Apart from the images, every record below must be given again without alteration.

★ ★ ★ ★ ★

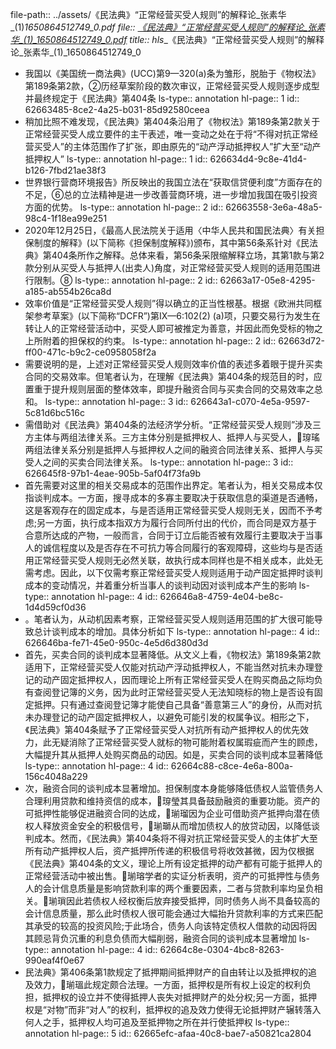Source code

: file-path:: ../assets/《民法典》“正常经营买受人规则”的解释论_张素华_(1)_1650864512749_0.pdf
file:: [《民法典》“正常经营买受人规则”的解释论_张素华_(1)_1650864512749_0.pdf](../assets/《民法典》“正常经营买受人规则”的解释论_张素华_(1)_1650864512749_0.pdf)
title:: hls__《民法典》“正常经营买受人规则”的解释论_张素华_(1)_1650864512749_0

- 我国以《美国统一商法典》(UCC)第9—320(a)条为雏形，脱胎于《物权法》第189条第2款，②历经草案阶段的数次审议，正常经营买受人规则逐步成型并最终规定于《民法典》第404条
  ls-type:: annotation
  hl-page:: 1
  id:: 62663485-8ce2-4a25-b031-85d92580ceea
- 稍加比照不难发现，《民法典》第404条沿用了《物权法》第189条第2款关于正常经营买受人成立要件的主干表述，唯一变动之处在于将“不得对抗正常经营买受人”的主体范围作了扩张，即由原先的“动产浮动抵押权人”扩大至“动产抵押权人”
  ls-type:: annotation
  hl-page:: 1
  id:: 626634d4-9c8e-41d4-b126-7fbd21ae38f3
- 世界银行营商环境报告》所反映出的我国立法在“获取信贷便利度”方面存在的不足，⑥总的立法精神是进一步改善营商环境，进一步增加我国在吸引投资方面的优势。
  ls-type:: annotation
  hl-page:: 2
  id:: 62663558-3e6a-48a5-98c4-1f18ea99e251
- 2020年12月25日，《最高人民法院关于适用〈中华人民共和国民法典〉有关担保制度的解释》(以下简称《担保制度解释》)颁布，其中第56条系针对《民法典》第404条所作之解释。总体来看，第56条采限缩解释立场，其第1款与第2款分别从买受人与抵押人(出卖人)角度，对正常经营买受人规则的适用范围进行限制。⑧
  ls-type:: annotation
  hl-page:: 2
  id:: 62663a17-05e8-4295-a185-ab554b26ca8d
- 效率价值是“正常经营买受人规则”得以确立的正当性根基。根据《欧洲共同框架参考草案》(以下简称“DCFR”)第IX—6:102(2) (a)项，只要交易行为发生在转让人的正常经营活动中，买受人即可被推定为善意，并因此而免受标的物之上所附着的担保权的约束。
  ls-type:: annotation
  hl-page:: 2
  id:: 62663d72-ff00-471c-b9c2-ce0958058f2a
- 需要说明的是，上述对正常经营买受人规则效率价值的表述多着眼于提升买卖合同的交易效率。但笔者认为，在理解《民法典》第404条的规范目的时，应置重于提升规则层面的整体效率，即提升融资合同与买卖合同的交易效率之总和。
  ls-type:: annotation
  hl-page:: 3
  id:: 626643a1-c070-4e5a-9597-5c81d6bc516c
- 需借助对《民法典》第404条的法经济学分析。“正常经营买受人规则”涉及三方主体与两组法律关系。三方主体分别是抵押权人、抵押人与买受人，瑏瑤两组法律关系分别是抵押人与抵押权人之间的融资合同法律关系、抵押人与买受人之间的买卖合同法律关系。
  ls-type:: annotation
  hl-page:: 3
  id:: 626645f8-97b1-4eae-905b-5af04f73fa9b
- 首先需要对这里的相关交易成本的范围作出界定。笔者认为，相关交易成本仅指谈判成本。一方面，搜寻成本的多寡主要取决于获取信息的渠道是否通畅，这是客观存在的固定成本，与是否适用正常经营买受人规则无关，因而不予考虑;另一方面，执行成本指双方为履行合同所付出的代价，而合同是双方基于合意所达成的产物，一般而言，合同于订立后能否被有效履行主要取决于当事人的诚信程度以及是否存在不可抗力等合同履行的客观障碍，这些均与是否适用正常经营买受人规则无必然关联，故执行成本同样也是不相关成本，此处无需考虑。因此，以下仅需考察正常经营买受人规则适用于动产固定抵押时谈判成本的变动情况，并着重分析当事人的谈判动因对谈判成本产生的影响
  ls-type:: annotation
  hl-page:: 4
  id:: 626646a8-4759-4e04-be8c-1d4d59cf0d36
- 。笔者认为，从动机因素考察，正常经营买受人规则适用范围的扩大很可能导致总计谈判成本的增加。具体分析如下
  ls-type:: annotation
  hl-page:: 4
  id:: 626646ba-fe71-45e0-950c-4e5d6d380d3d
- 首先，买卖合同的谈判成本显著降低。从文义上看，《物权法》第189条第2款适用下，正常经营买受人仅能对抗动产浮动抵押权人，不能当然对抗未办理登记的动产固定抵押权人，因而理论上所有正常经营买受人在购买商品之际均负有查阅登记簿的义务，因为此时正常经营买受人无法知晓标的物上是否设有固定抵押。只有通过查阅登记簿才能使自己具备“善意第三人”的身份，从而对抗未办理登记的动产固定抵押权人，以避免可能引发的权属争议。相形之下，《民法典》第404条赋予了正常经营买受人对抗所有动产抵押权人的优先效力，此无疑消除了正常经营买受人就标的物可能附着权属瑕疵而产生的顾虑，大幅提升其从抵押人处购买商品的动因。如是，买卖合同的谈判成本显著降低
  ls-type:: annotation
  hl-page:: 4
  id:: 62664c88-c8ce-4e6a-800a-156c4048a229
- 次，融资合同的谈判成本显著增加。担保制度本身能够降低债权人监管债务人合理利用贷款和维持资信的成本，瑏瑩其具备鼓励融资的重要功能。资产的可抵押性能够促进融资合同的达成，瑐瑠因为企业可借助资产抵押向潜在债权人释放资金安全的积极信号，瑐瑡从而增加债权人的放贷动因，以降低谈判成本。然而，《民法典》第404条将不得对抗正常经营买受人的主体扩大至所有动产抵押权人后，资产抵押所传递的积极信号将收效甚微，因为仅根据《民法典》第404条的文义，理论上所有设定抵押的动产都有可能于抵押人的正常经营活动中被出售。瑐瑢学者的实证分析表明，资产的可抵押性与债务人的会计信息质量是影响贷款利率的两个重要因素，二者与贷款利率均呈负相关。瑐瑣因此若债权人经权衡后放弃接受抵押，同时债务人尚不具备较高的会计信息质量，那么此时债权人很可能会通过大幅抬升贷款利率的方式来匹配其承受的较高的投资风险;于此场合，债务人向该特定债权人借款的动因将因其顾忌背负沉重的利息负债而大幅削弱，融资合同的谈判成本显著增加
  ls-type:: annotation
  hl-page:: 4
  id:: 62664c8e-0304-4bc8-8263-990eaf4f0e67
- 民法典》第406条第1款规定了抵押期间抵押财产的自由转让以及抵押权的追及效力，瑐瑥此规定颇合法理。一方面，抵押权是所有权上设定的权利负担，抵押权的设立并不使得抵押人丧失对抵押财产的处分权;另一方面，抵押权是“对物”而非“对人”的权利，抵押权的追及效力使得无论抵押财产辗转落入何人之手，抵押权人均可追及至抵押物之所在并行使抵押权
  ls-type:: annotation
  hl-page:: 5
  id:: 62665efc-afaa-40c8-bae7-a50821ca2804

★ ★ ★ ★ ★

RESULT:
Source code

: file-path:: ../assets/《民法典》“正常经营买受人规则”的解释论_张素华_(1)_1650864512749_0.pdf
file:: [《民法典》“正常经营买受人规则”的解释论_张素华_(1)_1650864512749_0.pdf](../assets/《民法典》“正常经营买受人规则”的解释论_张素华_(1)_1650864512749_0.pdf)
title:: hls__《民法典》“正常经营买受人规则”的解释论_张素华_(1)_1650864512749_0

- 我国以《美国统一商法典》(UCC)第9—320(a)条为雏形，脱胎于《物权法》第189条第2款，②历经草案阶段的数次审议，正常经营买受人规则逐步成型并最终规定于《民法典》第404条
  ls-type:: annotation
  hl-page:: 1
  id:: 62663485-8ce2-4a25-b031-85d92580ceea
- 稍加比照不难发现，《民法典》第404条沿用了《物权法》第189条第2款关于正常经营买受人成立要件的主干表述，唯一变动之处在于将“不得对抗正常经营买受人”的主体范围作了扩张，即由原先的“动产浮动抵押权人”扩大至“动产抵押权人”
  ls-type:: annotation
  hl-page:: 1
  id:: 626634d4-9c8e-41d4-b126-7fbd21ae38f3
- 世界银行营商环境报告》所反映出的我国立法在“获取信贷便利度”方面存在的不足，⑥总的立法精神是进一步改善营商环境，进一步增加我国在吸引投资方面的优势。
  ls-type:: annotation
  hl-page:: 2
  id:: 62663558-3e6a-48a5-98c4-1f18ea99e251
- 2020年12月25日，《最高人民法院关于适用〈中华人民共和国民法典〉有关担保制度的解释》(以下简称《担保制度解释》)颁布，其中第56条系针对《民法典》第404条所作之解释。总体来看，第56条采限缩解释立场，其第1款与第2款分别从买受人与抵押人(出卖人)角度，对正常经营买受人规则的适用范围进行限制。⑧
  ls-type:: annotation
  hl-page:: 2
  id:: 62663a17-05e8-4295-a185-ab554b26ca8d
- 效率价值是“正常经营买受人规则”得以确立的正当性根基。根据《欧洲共同框架参考草案》(以下简称“DCFR”)第IX—6:102(2) (a)项，只要交易行为发生在转让人的正常经营活动中，买受人即可被推定为善意，并因此而免受标的物之上所附着的担保权的约束。
  ls-type:: annotation
  hl-page:: 2
  id:: 62663d72-ff00-471c-b9c2-ce0958058f2a
- 需要说明的是，上述对正常经营买受人规则效率价值的表述多着眼于提升买卖合同的交易效率。但笔者认为，在理解《民法典》第404条的规范目的时，应置重于提升规则层面的整体效率，即提升融资合同与买卖合同的交易效率之总和。
  ls-type:: annotation
  hl-page:: 3
  id:: 626643a1-c070-4e5a-9597-5c81d6bc516c
- 需借助对《民法典》第404条的法经济学分析。“正常经营买受人规则”涉及三方主体与两组法律关系。三方主体分别是抵押权人、抵押人与买受人，瑏瑤两组法律关系分别是抵押人与抵押权人之间的融资合同法律关系、抵押人与买受人之间的买卖合同法律关系。
  ls-type:: annotation
  hl-page:: 3
  id:: 626645f8-97b1-4eae-905b-5af04f73fa9b
- 首先需要对这里的相关交易成本的范围作出界定。笔者认为，相关交易成本仅指谈判成本。一方面，搜寻成本的多寡主要取决于获取信息的渠道是否通畅，这是客观存在的固定成本，与是否适用正常经营买受人规则无关，因而不予考虑;另一方面，执行成本指双方为履行合同所付出的代价，而合同是双方基于合意所达成的产物，一般而言，合同于订立后能否被有效履行主要取决于当事人的诚信程度以及是否存在不可抗力等合同履行的客观障碍，这些均与是否适用正常经营买受人规则无必然关联，故执行成本同样也是不相关成本，此处无需考虑。因此，以下仅需考察正常经营买受人规则适用于动产固定抵押时谈判成本的变动情况，并着重分析当事人的谈判动因对谈判成本产生的影响
  ls-type:: annotation
  hl-page:: 4
  id:: 626646a8-4759-4e04-be8c-1d4d59cf0d36
- 。笔者认为，从动机因素考察，正常经营买受人规则适用范围的扩大很可能导致总计谈判成本的增加。具体分析如下
  ls-type:: annotation
  hl-page:: 4
  id:: 626646ba-fe71-45e0-950c-4e5d6d380d3d
- 首先，买卖合同的谈判成本显著降低。从文义上看，《物权法》第189条第2款适用下，正常经营买受人仅能对抗动产浮动抵押权人，不能当然对抗未办理登记的动产固定抵押权人，因而理论上所有正常经营买受人在购买商品之际均负有查阅登记簿的义务，因为此时正常经营买受人无法知晓标的物上是否设有固定抵押。只有通过查阅登记簿才能使自己具备“善意第三人”的身份，从而对抗未办理登记的动产固定抵押权人，以避免可能引发的权属争议。相形之下，《民法典》第404条赋予了正常经营买受人对抗所有动产抵押权人的优先效力，此无疑消除了正常经营买受人就标的物可能附着权属瑕疵而产生的顾虑，大幅提升其从抵押人处购买商品的动因。如是，买卖合同的谈判成本显著降低
  ls-type:: annotation
  hl-page:: 4
  id:: 62664c88-c8ce-4e6a-800a-156c4048a229
- 次，融资合同的谈判成本显著增加。担保制度本身能够降低债权人监管债务人合理利用贷款和维持资信的成本，瑏瑩其具备鼓励融资的重要功能。资产的可抵押性能够促进融资合同的达成，瑐瑠因为企业可借助资产抵押向潜在债权人释放资金安全的积极信号，瑐瑡从而增加债权人的放贷动因，以降低谈判成本。然而，《民法典》第404条将不得对抗正常经营买受人的主体扩大至所有动产抵押权人后，资产抵押所传递的积极信号将收效甚微，因为仅根据《民法典》第404条的文义，理论上所有设定抵押的动产都有可能于抵押人的正常经营活动中被出售。瑐瑢学者的实证分析表明，资产的可抵押性与债务人的会计信息质量是影响贷款利率的两个重要因素，二者与贷款利率均呈负相关。瑐瑣因此若债权人经权衡后放弃接受抵押，同时债务人尚不具备较高的会计信息质量，那么此时债权人很可能会通过大幅抬升贷款利率的方式来匹配其承受的较高的投资风险;于此场合，债务人向该特定债权人借款的动因将因其顾忌背负沉重的利息负债而大幅削弱，融资合同的谈判成本显著增加
  ls-type:: annotation
  hl-page:: 4
  id:: 62664c8e-0304-4bc8-8263-990eaf4f0e67
- 民法典》第406条第1款规定了抵押期间抵押财产的自由转让以及抵押权的追及效力，瑐瑥此规定颇合法理。一方面，抵押权是所有权上设定的权利负担，抵押权的设立并不使得抵押人丧失对抵押财产的处分权;另一方面，抵押权是“对物”而非“对人”的权利，抵押权的追及效力使得无论抵押财产辗转落入何人之手，抵押权人均可追及至抵押物之所在并行使抵押权
  ls-type:: annotation
  hl-page:: 5
  id:: 62665efc-afaa-40c8-bae7-a50821ca2804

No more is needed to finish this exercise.